Nadie había visto el ataque del que ella había informado. No había habido  ninguna admisión en ningún hospital ni en ningún depósito de cadáveres. Ni siquiera había una denuncia de daños del taxista que se había encontrado en la esquina.

Nada.

¿Cómo era posible? ¿Estaría realmente delirando?

Era como si los ojos de Isabella fueran los únicos que se hubieran encontrado abiertos esa noche.  O bien ella era la única que había presenciado algo inexplicable o bien estaba perdiendo la cabeza.
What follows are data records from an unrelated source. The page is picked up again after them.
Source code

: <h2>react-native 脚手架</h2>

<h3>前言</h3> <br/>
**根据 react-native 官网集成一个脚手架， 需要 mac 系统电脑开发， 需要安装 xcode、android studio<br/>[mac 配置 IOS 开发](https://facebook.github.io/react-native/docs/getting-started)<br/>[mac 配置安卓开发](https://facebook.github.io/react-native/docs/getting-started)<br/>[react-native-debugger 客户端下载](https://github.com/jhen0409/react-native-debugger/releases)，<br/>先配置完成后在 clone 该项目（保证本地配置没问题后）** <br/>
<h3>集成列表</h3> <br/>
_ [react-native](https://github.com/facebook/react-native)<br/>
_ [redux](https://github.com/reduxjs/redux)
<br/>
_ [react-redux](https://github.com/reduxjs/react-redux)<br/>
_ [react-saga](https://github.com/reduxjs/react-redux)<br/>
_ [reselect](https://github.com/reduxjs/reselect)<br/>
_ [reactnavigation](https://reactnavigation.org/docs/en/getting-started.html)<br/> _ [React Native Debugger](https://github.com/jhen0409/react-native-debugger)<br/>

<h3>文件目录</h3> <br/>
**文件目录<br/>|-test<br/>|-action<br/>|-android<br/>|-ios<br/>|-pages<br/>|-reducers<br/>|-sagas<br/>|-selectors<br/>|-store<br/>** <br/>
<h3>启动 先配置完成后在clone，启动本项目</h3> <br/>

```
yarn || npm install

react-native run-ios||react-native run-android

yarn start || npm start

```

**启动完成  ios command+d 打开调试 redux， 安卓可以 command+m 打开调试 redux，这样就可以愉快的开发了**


Quizá un poco de ambas cosas.

Isabella no podía enfrentarse a lo que esa idea implicaba, así que buscó consuelo en lo único que le ofrecía un poco de alegría. Tras la puerta cerrada de su cuarto oscuro construido a medida, en el sótano de la casa, Isabella sumergió una hoja de papel fotográfico en una bandeja con líquido de revelado. De la pálida nada, una imagen empezó a cobrar forma debajo de la superficie del líquido. La observó cobrar vida: la irónica belleza de unos tentáculos de marfil que se expandían por encima de  un antiguo y abandonado psiquiátrico de ladrillos viejos  y cemento, de estilo gótico, que hacía poco que había descubierto en las afueras de la ciudad. Salió mejor de lo que esperaba, y tentó a  su imaginación de artista con la posibilidad de realizar una serie entera dedicada a ese lugar desolado e inquietante. La dejó a un lado y reveló otra foto, ésta de un primer plano de un pino joven que crecía de una grieta abierta en el pavimento de un patio trastero durante mucho tiempo abandonado.

Esas imágenes la hicieron sonreír mientras las sacaba del líquido y las colgaba de la cuerda de secado. Tenía casi doce más como ésas arriba, sobre su mesa de trabajo, crudos testimonios de la tozudez de la naturaleza y de la locura de la codicia y la arrogancia del hombre.

Gabrielle siempre se había  sentido un poco como una extranjera, como una silenciosa observadora, desde que era una niña. Ella lo atribuía al hecho de que no tenía padres; no tenía familia en  absoluto,  excepto la pareja que la había adoptado cuando ella era una problemática niña de doce años que se había pasado  la vida de orfanato en orfanato. Los Swan, una pareja de clase media alta que no tenía hijos propios, se habían compadecido bondadosamente  de ella, pero incluso su aceptación había  sido distante. Isabella fue mandada inmediatamente a internados,  a campamentos de verano y, finalmente, a una universidad fuera del estado. Sus padres, los que habían ejercido como tales, murieron juntos en un accidente de coche mientras ella estaba lejos en la universidad.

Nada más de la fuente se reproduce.